Uit alle in het geding gebrachte correspondentie blijkt dat er tot 29 augustus 2022, het moment dat [E c.s.] een e-mailbericht aan de VvE stuurde dat zij af zag van het verkopen van de twee stukken grond aan de VvE en een aanvullende overeenkomst met [gedaagde] sloot, geen duidelijkheid tussen de VvE en [E c.s.] bestond over de omvang en locatie van de twee stukken grond. Of er overeenstemming was over de prijs kan in het midden blijven. Naar het oordeel van de rechtbank hebben de VvE en [E c.s.] geen overeenstemming bereikt over de essentialia van de koopovereenkomst van de twee stukken grond. Daarmee is komen vast te staan dat er geen koopovereenkomst tussen de VvE en [E c.s.] tot stand is gekomen en kan er ook geen sprake zijn van een tekortkoming van [E c.s.] in de nakoming van die koopovereenkomst.
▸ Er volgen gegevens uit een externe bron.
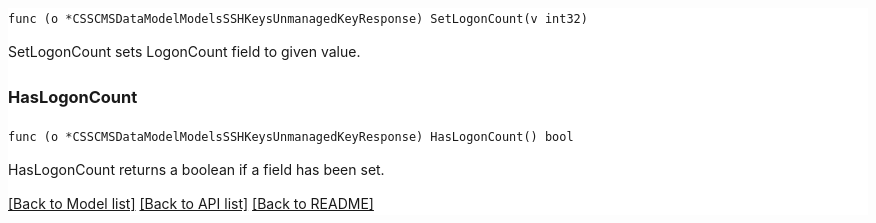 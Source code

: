 `func (o *CSSCMSDataModelModelsSSHKeysUnmanagedKeyResponse) SetLogonCount(v int32)`

SetLogonCount sets LogonCount field to given value.

### HasLogonCount

`func (o *CSSCMSDataModelModelsSSHKeysUnmanagedKeyResponse) HasLogonCount() bool`

HasLogonCount returns a boolean if a field has been set.


[[Back to Model list]](../README.md#documentation-for-models) [[Back to API list]](../README.md#documentation-for-api-endpoints) [[Back to README]](../README.md)


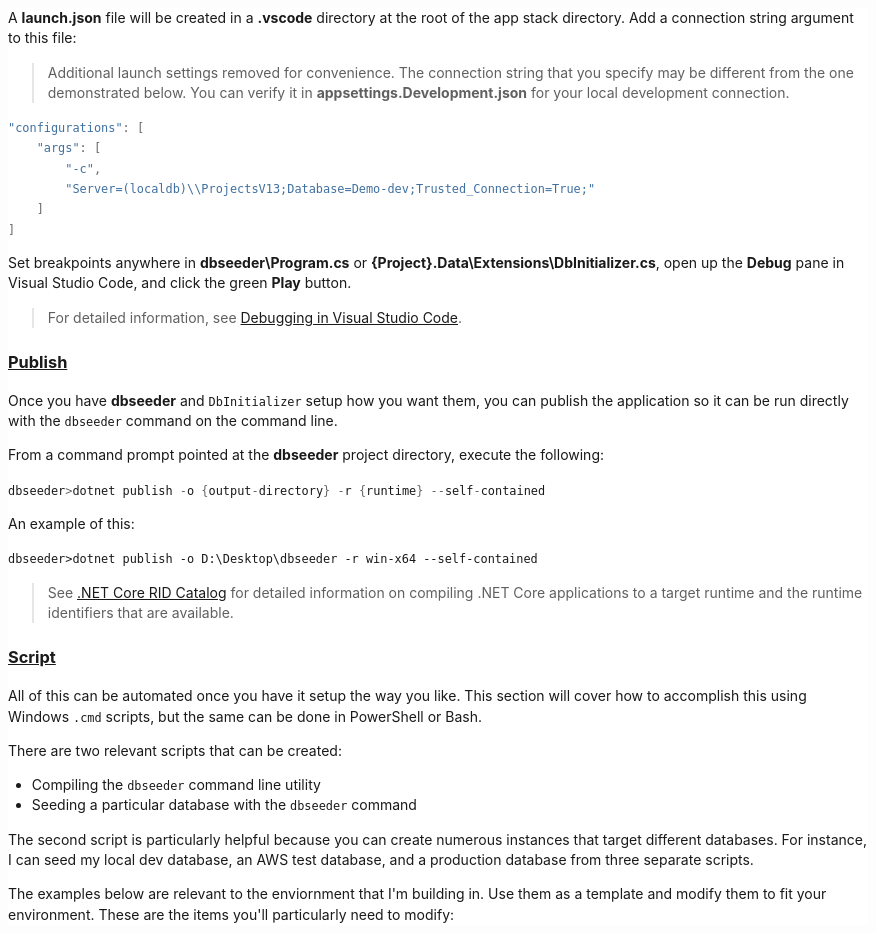 A **launch.json** file will be created in a **.vscode** directory at the root of the app stack directory. Add a connection string argument to this file:  

> Additional launch settings removed for convenience. The connection string that you specify may be different from the one demonstrated below. You can verify it in **appsettings.Development.json** for your local development connection.

```cs
"configurations": [
    "args": [
        "-c",
        "Server=(localdb)\\ProjectsV13;Database=Demo-dev;Trusted_Connection=True;"
    ]
]
```

Set breakpoints anywhere in **dbseeder\\Program.cs** or **{Project}.Data\\Extensions\\DbInitializer.cs**, open up the **Debug** pane in Visual Studio Code, and click the green **Play** button.

> For detailed information, see [Debugging in Visual Studio Code](https://code.visualstudio.com/docs/editor/debugging).

### [Publish](#database-seeding)

Once you have **dbseeder** and `DbInitializer` setup how you want them, you can publish the application so it can be run directly with the `dbseeder` command on the command line.  

From a command prompt pointed at the **dbseeder** project directory, execute the following:  

```cs
dbseeder>dotnet publish -o {output-directory} -r {runtime} --self-contained
```  

An example of this:

```
dbseeder>dotnet publish -o D:\Desktop\dbseeder -r win-x64 --self-contained
```  

> See [.NET Core RID Catalog](https://docs.microsoft.com/en-us/dotnet/core/rid-catalog) for detailed information on compiling .NET Core applications to a target runtime and the runtime identifiers that are available.  

### [Script](#database-seeding)  

All of this can be automated once you have it setup the way you like. This section will cover how to accomplish this using Windows `.cmd` scripts, but the same can be done in PowerShell or Bash.  

There are two relevant scripts that can be created:  

* Compiling the `dbseeder` command line utility
* Seeding a particular database with the `dbseeder` command  

The second script is particularly helpful because you can create numerous instances that target different databases. For instance, I can seed my local dev database, an AWS test database, and a production database from three separate scripts.  

The examples below are relevant to the enviornment that I'm building in. Use them as a template and modify them to fit your environment. These are the items you'll particularly need to modify:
Omdat de primaire vorderingen gebaseerd zijn op de veronderstelling dat er een koopovereenkomst tussen de VvE en [E c.s.] is gesloten, zullen al deze vorderingen worden afgewezen.
Subsidiaire vordering
4.8.
De VvE vordert subsidiair dat de rechtbank de door haar in goede justitie wenselijk geachte maatregelen treft. De grondslag voor deze vordering ontbreekt. Daarom zal de subsidiaire vordering van de VvE eveneens worden afgewezen.
Proceskosten
4.9.
De VvE is in het ongelijk gesteld en moet daarom de proceskosten (inclusief nakosten) betalen. De proceskosten van [gedaagde] worden begroot op:
- griffierecht 314,00
- salaris advocaat 1.228,00 (2 punten × tarief II € 614,00)
- nakosten
178,00(plus de verhoging zoals vermeld in de beslissing)
Totaal € 1.720,00
4.10.
De gevorderde wettelijke rente over de proceskosten wordt toegewezen zoals vermeld in de beslissing.

5.De beslissing

De rechtbank
5.1.
wijst de vorderingen af,
5.2.
veroordeelt de VvE in de proceskosten van € 1.720,00 te betalen binnen veertien dagen na aanschrijving daartoe. Als de VvE niet tijdig aan de veroordelingen voldoet en het vonnis daarna wordt betekend, dan moet de VvE € 92,00 extra betalen, plus de kosten van betekening,
5.3.
veroordeelt de VvE in de wettelijke rente als bedoeld in artikel 6:119 Burgerlijk Wetboek over de proceskosten als deze niet binnen veertien dagen na aanschrijving zijn voldaan.
Dit vonnis is gewezen door mr. M.R. van der Vos en in het openbaar uitgesproken op 28 februari 2024.